- [PROMPT]:
Please give, exactly as they appear below, the line with "物理磁盘中有块(Block)的概念，磁盘的物理Block是磁盘操作最小的单元。" and every line after it through the final one, and nothing else.

[Stored data]
== == ==

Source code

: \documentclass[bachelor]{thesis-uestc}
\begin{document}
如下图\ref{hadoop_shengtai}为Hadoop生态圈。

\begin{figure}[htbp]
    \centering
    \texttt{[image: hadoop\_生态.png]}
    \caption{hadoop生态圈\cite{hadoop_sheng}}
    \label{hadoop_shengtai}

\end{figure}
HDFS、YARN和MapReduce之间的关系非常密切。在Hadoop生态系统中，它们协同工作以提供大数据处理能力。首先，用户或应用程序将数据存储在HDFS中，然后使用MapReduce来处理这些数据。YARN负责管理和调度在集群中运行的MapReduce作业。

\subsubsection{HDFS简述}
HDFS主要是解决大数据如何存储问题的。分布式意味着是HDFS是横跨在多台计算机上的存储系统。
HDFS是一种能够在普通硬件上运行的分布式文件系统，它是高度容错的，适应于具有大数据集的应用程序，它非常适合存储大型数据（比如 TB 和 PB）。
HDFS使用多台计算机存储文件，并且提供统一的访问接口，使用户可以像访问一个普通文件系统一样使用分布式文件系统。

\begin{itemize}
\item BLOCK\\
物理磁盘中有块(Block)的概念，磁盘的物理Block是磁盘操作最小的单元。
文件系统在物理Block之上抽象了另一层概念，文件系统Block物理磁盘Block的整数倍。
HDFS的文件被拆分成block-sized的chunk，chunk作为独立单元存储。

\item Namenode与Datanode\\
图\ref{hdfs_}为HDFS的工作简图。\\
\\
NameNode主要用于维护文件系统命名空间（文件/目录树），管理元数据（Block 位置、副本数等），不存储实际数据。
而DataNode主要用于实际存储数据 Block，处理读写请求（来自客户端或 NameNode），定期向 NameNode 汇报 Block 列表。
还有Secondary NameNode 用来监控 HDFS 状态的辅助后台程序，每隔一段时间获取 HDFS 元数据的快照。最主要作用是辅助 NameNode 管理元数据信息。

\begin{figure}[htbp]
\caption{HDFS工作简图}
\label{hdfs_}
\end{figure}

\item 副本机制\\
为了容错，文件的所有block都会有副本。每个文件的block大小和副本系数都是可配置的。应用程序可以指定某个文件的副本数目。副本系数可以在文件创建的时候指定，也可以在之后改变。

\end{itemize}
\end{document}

== == ==

- [ANSWER SECTION]:
物理磁盘中有块(Block)的概念，磁盘的物理Block是磁盘操作最小的单元。
文件系统在物理Block之上抽象了另一层概念，文件系统Block物理磁盘Block的整数倍。
HDFS的文件被拆分成block-sized的chunk，chunk作为独立单元存储。

\item Namenode与Datanode\\
图\ref{hdfs_}为HDFS的工作简图。\\
\\
NameNode主要用于维护文件系统命名空间（文件/目录树），管理元数据（Block 位置、副本数等），不存储实际数据。
而DataNode主要用于实际存储数据 Block，处理读写请求（来自客户端或 NameNode），定期向 NameNode 汇报 Block 列表。
还有Secondary NameNode 用来监控 HDFS 状态的辅助后台程序，每隔一段时间获取 HDFS 元数据的快照。最主要作用是辅助 NameNode 管理元数据信息。

\begin{figure}[htbp]
\caption{HDFS工作简图}
\label{hdfs_}
\end{figure}

\item 副本机制\\
为了容错，文件的所有block都会有副本。每个文件的block大小和副本系数都是可配置的。应用程序可以指定某个文件的副本数目。副本系数可以在文件创建的时候指定，也可以在之后改变。

\end{itemize}
\end{document}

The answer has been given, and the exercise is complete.